= Exercise directions =
Restate only the tail of the data below, starting at the line that contains "(varies by arch)" and including the last line, word for word.

= Raw data =

┌────────

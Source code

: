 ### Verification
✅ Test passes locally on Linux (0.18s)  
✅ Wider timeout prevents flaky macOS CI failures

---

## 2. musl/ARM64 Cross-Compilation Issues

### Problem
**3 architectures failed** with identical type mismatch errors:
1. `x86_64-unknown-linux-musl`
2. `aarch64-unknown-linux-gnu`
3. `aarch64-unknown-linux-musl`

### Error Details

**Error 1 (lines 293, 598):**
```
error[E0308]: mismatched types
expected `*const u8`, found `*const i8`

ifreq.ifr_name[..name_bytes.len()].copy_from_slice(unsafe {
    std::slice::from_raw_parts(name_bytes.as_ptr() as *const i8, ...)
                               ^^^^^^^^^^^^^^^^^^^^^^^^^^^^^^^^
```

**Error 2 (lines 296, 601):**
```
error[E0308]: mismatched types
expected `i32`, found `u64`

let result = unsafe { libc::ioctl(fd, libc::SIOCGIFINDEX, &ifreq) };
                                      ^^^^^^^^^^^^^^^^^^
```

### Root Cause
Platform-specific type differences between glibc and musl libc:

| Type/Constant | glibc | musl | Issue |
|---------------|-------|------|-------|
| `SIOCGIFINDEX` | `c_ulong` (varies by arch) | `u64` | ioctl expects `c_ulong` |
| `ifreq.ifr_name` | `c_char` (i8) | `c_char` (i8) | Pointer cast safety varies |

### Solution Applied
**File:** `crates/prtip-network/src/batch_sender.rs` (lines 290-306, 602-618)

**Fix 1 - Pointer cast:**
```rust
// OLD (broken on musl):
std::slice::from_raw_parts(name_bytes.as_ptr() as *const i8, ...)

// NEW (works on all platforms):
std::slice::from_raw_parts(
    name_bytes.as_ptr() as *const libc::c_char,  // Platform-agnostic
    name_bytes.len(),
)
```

└────────

= Answer to this exercise =
| `SIOCGIFINDEX` | `c_ulong` (varies by arch) | `u64` | ioctl expects `c_ulong` |
| `ifreq.ifr_name` | `c_char` (i8) | `c_char` (i8) | Pointer cast safety varies |

### Solution Applied
**File:** `crates/prtip-network/src/batch_sender.rs` (lines 290-306, 602-618)

**Fix 1 - Pointer cast:**
```rust
// OLD (broken on musl):
std::slice::from_raw_parts(name_bytes.as_ptr() as *const i8, ...)

// NEW (works on all platforms):
std::slice::from_raw_parts(
    name_bytes.as_ptr() as *const libc::c_char,  // Platform-agnostic
    name_bytes.len(),
)
```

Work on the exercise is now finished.